(GIVEN ENTRIES Opens)

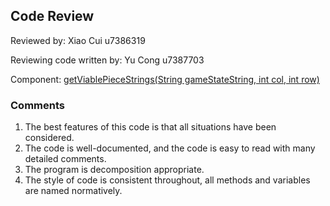 ## Code Review

Reviewed by: Xiao Cui u7386319

Reviewing code written by: Yu Cong u7387703

Component: [getViablePieceStrings(String gameStateString, int col, int row)](https://gitlab.cecs.anu.edu.au/u7386319/comp1110-ass2-thu16e/-/blob/master/src/comp1110/ass2/IQStars.java#L256-341)

### Comments

1. The best features of this code is that all situations have been considered.
2. The code is well-documented, and the code is easy to read with many detailed comments.
3. The program is decomposition appropriate.
4. The style of code is consistent throughout, all methods and variables are named normatively.
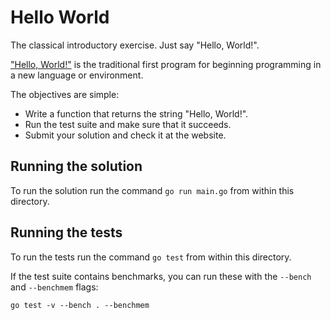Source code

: # Hello World

The classical introductory exercise. Just say "Hello, World!".

["Hello, World!"](http://en.wikipedia.org/wiki/%22Hello,_world!%22_program) is
the traditional first program for beginning programming in a new language
or environment.

The objectives are simple:

- Write a function that returns the string "Hello, World!".
- Run the test suite and make sure that it succeeds.
- Submit your solution and check it at the website.

## Running the solution

To run the solution run the command `go run main.go` from within this directory.

## Running the tests

To run the tests run the command `go test` from within this directory.

If the test suite contains benchmarks, you can run these with the `--bench` and `--benchmem`
flags:

    go test -v --bench . --benchmem

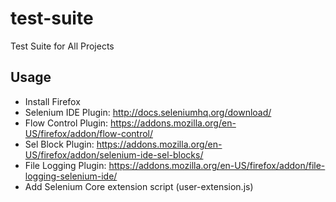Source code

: test-suite
==========

Test Suite for All Projects

Usage
-----

- Install Firefox
- Selenium IDE Plugin: http://docs.seleniumhq.org/download/
- Flow Control Plugin: https://addons.mozilla.org/en-US/firefox/addon/flow-control/
- Sel Block Plugin: https://addons.mozilla.org/en-US/firefox/addon/selenium-ide-sel-blocks/
- File Logging Plugin: https://addons.mozilla.org/en-US/firefox/addon/file-logging-selenium-ide/
- Add Selenium Core extension script (user-extension.js)

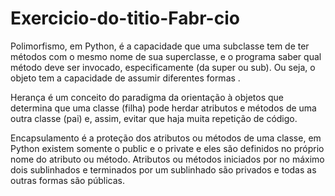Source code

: # Exercicio-do-titio-Fabr-cio

Polimorfismo, em Python, é a capacidade que uma subclasse tem de ter métodos com o mesmo nome de sua superclasse,
e o programa saber qual método deve ser invocado, especificamente (da super ou sub).
Ou seja, o objeto tem a capacidade de assumir diferentes formas .


Herança é um conceito do paradigma da orientação à objetos que determina que uma classe (filha)
pode herdar atributos e métodos de uma outra classe (pai) e, assim, evitar que haja muita repetição de código.


Encapsulamento é a proteção dos atributos ou métodos de uma classe, em Python existem somente o public e o private e eles são definidos no próprio nome do atributo ou método.
Atributos ou métodos iniciados por no máximo dois sublinhados e terminados por um sublinhado são privados e todas as
outras formas são públicas.
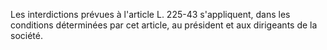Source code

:   
Les interdictions prévues à l'article L. 225-43 s'appliquent, dans les conditions déterminées par cet article, au président et aux dirigeants de la société.  

  

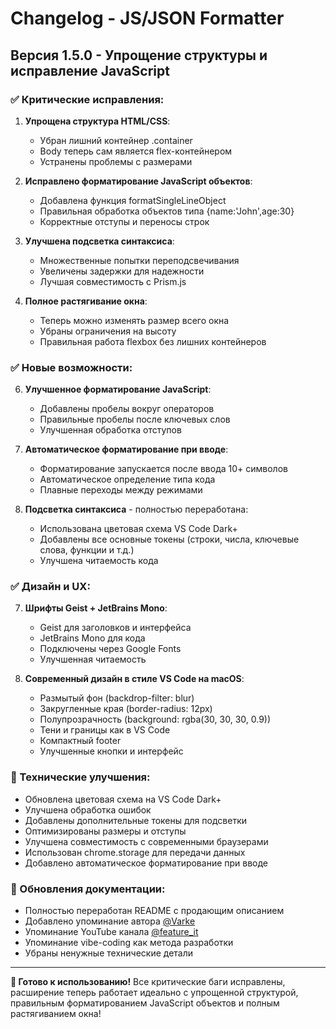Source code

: # Changelog - JS/JSON Formatter

## Версия 1.5.0 - Упрощение структуры и исправление JavaScript

### ✅ Критические исправления:

1. **Упрощена структура HTML/CSS**:
   - Убран лишний контейнер .container
   - Body теперь сам является flex-контейнером
   - Устранены проблемы с размерами

2. **Исправлено форматирование JavaScript объектов**:
   - Добавлена функция formatSingleLineObject
   - Правильная обработка объектов типа {name:'John',age:30}
   - Корректные отступы и переносы строк

3. **Улучшена подсветка синтаксиса**:
   - Множественные попытки переподсвечивания
   - Увеличены задержки для надежности
   - Лучшая совместимость с Prism.js

4. **Полное растягивание окна**:
   - Теперь можно изменять размер всего окна
   - Убраны ограничения на высоту
   - Правильная работа flexbox без лишних контейнеров

### ✅ Новые возможности:

6. **Улучшенное форматирование JavaScript**:
   - Добавлены пробелы вокруг операторов
   - Правильные пробелы после ключевых слов
   - Улучшенная обработка отступов

7. **Автоматическое форматирование при вводе**:
   - Форматирование запускается после ввода 10+ символов
   - Автоматическое определение типа кода
   - Плавные переходы между режимами

8. **Подсветка синтаксиса** - полностью переработана:
   - Использована цветовая схема VS Code Dark+
   - Добавлены все основные токены (строки, числа, ключевые слова, функции и т.д.)
   - Улучшена читаемость кода

### ✅ Дизайн и UX:

7. **Шрифты Geist + JetBrains Mono**:
   - Geist для заголовков и интерфейса
   - JetBrains Mono для кода
   - Подключены через Google Fonts
   - Улучшенная читаемость

8. **Современный дизайн в стиле VS Code на macOS**:
   - Размытый фон (backdrop-filter: blur)
   - Закругленные края (border-radius: 12px)
   - Полупрозрачность (background: rgba(30, 30, 30, 0.9))
   - Тени и границы как в VS Code
   - Компактный footer
   - Улучшенные кнопки и интерфейс

### 🔧 Технические улучшения:

- Обновлена цветовая схема на VS Code Dark+
- Улучшена обработка ошибок
- Добавлены дополнительные токены для подсветки
- Оптимизированы размеры и отступы
- Улучшена совместимость с современными браузерами
- Использован chrome.storage для передачи данных
- Добавлено автоматическое форматирование при вводе

### 📝 Обновления документации:

- Полностью переработан README с продающим описанием
- Добавлено упоминание автора [@Varke](https://github.com/Varke)
- Упоминание YouTube канала [@feature_it](https://www.youtube.com/@feature_it)
- Упоминание vibe-coding как метода разработки
- Убраны ненужные технические детали

---

**🎉 Готово к использованию!** Все критические баги исправлены, расширение теперь работает идеально с упрощенной структурой, правильным форматированием JavaScript объектов и полным растягиванием окна!
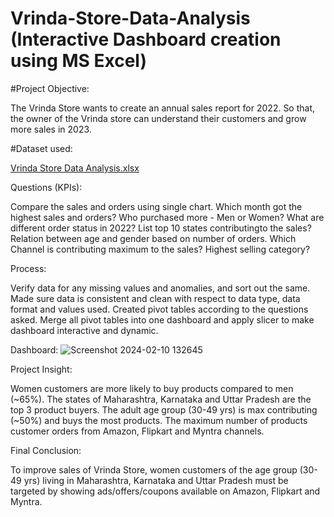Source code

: # Vrinda-Store-Data-Analysis (Interactive Dashboard creation using MS Excel)

#Project Objective:

The Vrinda Store wants to create an annual sales report for 2022. So that, the owner of the Vrinda store can understand their customers and grow more sales in 2023.

#Dataset used:

[Vrinda Store Data Analysis.xlsx](https://github.com/SrujanChilukamari/Excel_Vrindra_Store_Analysis/files/14228539/Vrinda.Store.Data.Analysis.xlsx)


Questions (KPIs):

Compare the sales and orders using single chart.
Which month got the highest sales and orders?
Who purchased more - Men or Women?
What are different order status in 2022?
List top 10 states contributingto the sales?
Relation between age and gender based on number of orders.
Which Channel is contributing maximum to the sales?
Highest selling category?

Process:

Verify data for any missing values and anomalies, and sort out the same.
Made sure data is consistent and clean with respect to data type, data format and values used.
Created pivot tables according to the questions asked.
Merge all pivot tables into one dashboard and apply slicer to make dashboard interactive and dynamic.

Dashboard:
![Screenshot 2024-02-10 132645](https://github.com/SrujanChilukamari/Excel_Vrindra_Store_Analysis/assets/70699463/1b09d37b-c7f3-4995-9ec3-7a076ea92f33)





Project Insight:

Women customers are more likely to buy products compared to men (~65%).
The states of Maharashtra, Karnataka and Uttar Pradesh are the top 3 product buyers.
The adult age group (30-49 yrs) is max contributing (~50%) and buys the most products.
The maximum number of products customer orders from Amazon, Flipkart and Myntra channels.

Final Conclusion:

To improve sales of Vrinda Store, women customers of the age group (30-49 yrs) living in Maharashtra, Karnataka and Uttar Pradesh must be targeted by showing ads/offers/coupons available on Amazon, Flipkart and Myntra.
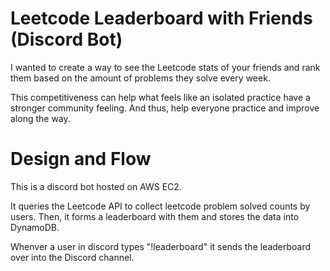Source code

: # Leetcode Leaderboard with Friends (Discord Bot)

I wanted to create a way to see the Leetcode stats of your friends and rank them based on the amount of problems they solve every week. 

This competitiveness can help what feels like an isolated practice have a stronger community feeling. And thus, help everyone practice and improve along the way.

# Design and Flow

This is a discord bot hosted on AWS EC2.

It queries the Leetcode API to collect leetcode problem solved counts by users. Then, it forms a leaderboard with them and stores the data into DynamoDB.

Whenver a user in discord types "!leaderboard" it sends the leaderboard over into the Discord channel. 
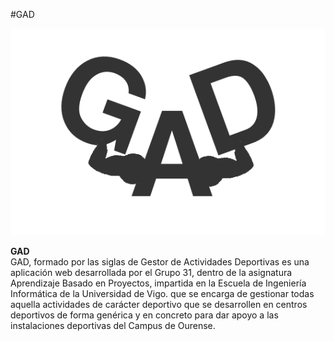 #GAD

<img class="img-logo" src="img/logo.png" alt="logo"/></br>

<strong> GAD </strong></br>
GAD, formado por las siglas de Gestor de Actividades Deportivas es una aplicación web desarrollada por el Grupo 31, dentro de la asignatura Aprendizaje Basado en Proyectos, impartida en la Escuela de Ingeniería Informática de la Universidad de Vigo. que se encarga de gestionar todas aquella actividades de carácter deportivo que se desarrollen en centros deportivos de forma genérica y en concreto para dar apoyo a las instalaciones deportivas del Campus de Ourense.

(GIVEN ENTRIES Closes)

* PROBLEM DESCRIPTION
Without the pictures, copy the entries from their first line through the line containing "- Selenium IDE", and only those lines.

* RESULT FOR THIS EXERCISE
 ## Code Review

Reviewed by: Xiao Cui u7386319

Reviewing code written by: Yu Cong u7387703

Component: [getViablePieceStrings(String gameStateString, int col, int row)](https://gitlab.cecs.anu.edu.au/u7386319/comp1110-ass2-thu16e/-/blob/master/src/comp1110/ass2/IQStars.java#L256-341)

### Comments

1. The best features of this code is that all situations have been considered.
2. The code is well-documented, and the code is easy to read with many detailed comments.
3. The program is decomposition appropriate.
4. The style of code is consistent throughout, all methods and variables are named normatively.
Source code

: # Hello World

The classical introductory exercise. Just say "Hello, World!".

["Hello, World!"](http://en.wikipedia.org/wiki/%22Hello,_world!%22_program) is
the traditional first program for beginning programming in a new language
or environment.

The objectives are simple:

- Write a function that returns the string "Hello, World!".
- Run the test suite and make sure that it succeeds.
- Submit your solution and check it at the website.

## Running the solution

To run the solution run the command `go run main.go` from within this directory.

## Running the tests

To run the tests run the command `go test` from within this directory.

If the test suite contains benchmarks, you can run these with the `--bench` and `--benchmem`
flags:

    go test -v --bench . --benchmem

Source code

: test-suite
==========

Test Suite for All Projects

Usage
-----

- Install Firefox
- Selenium IDE Plugin: http://docs.seleniumhq.org/download/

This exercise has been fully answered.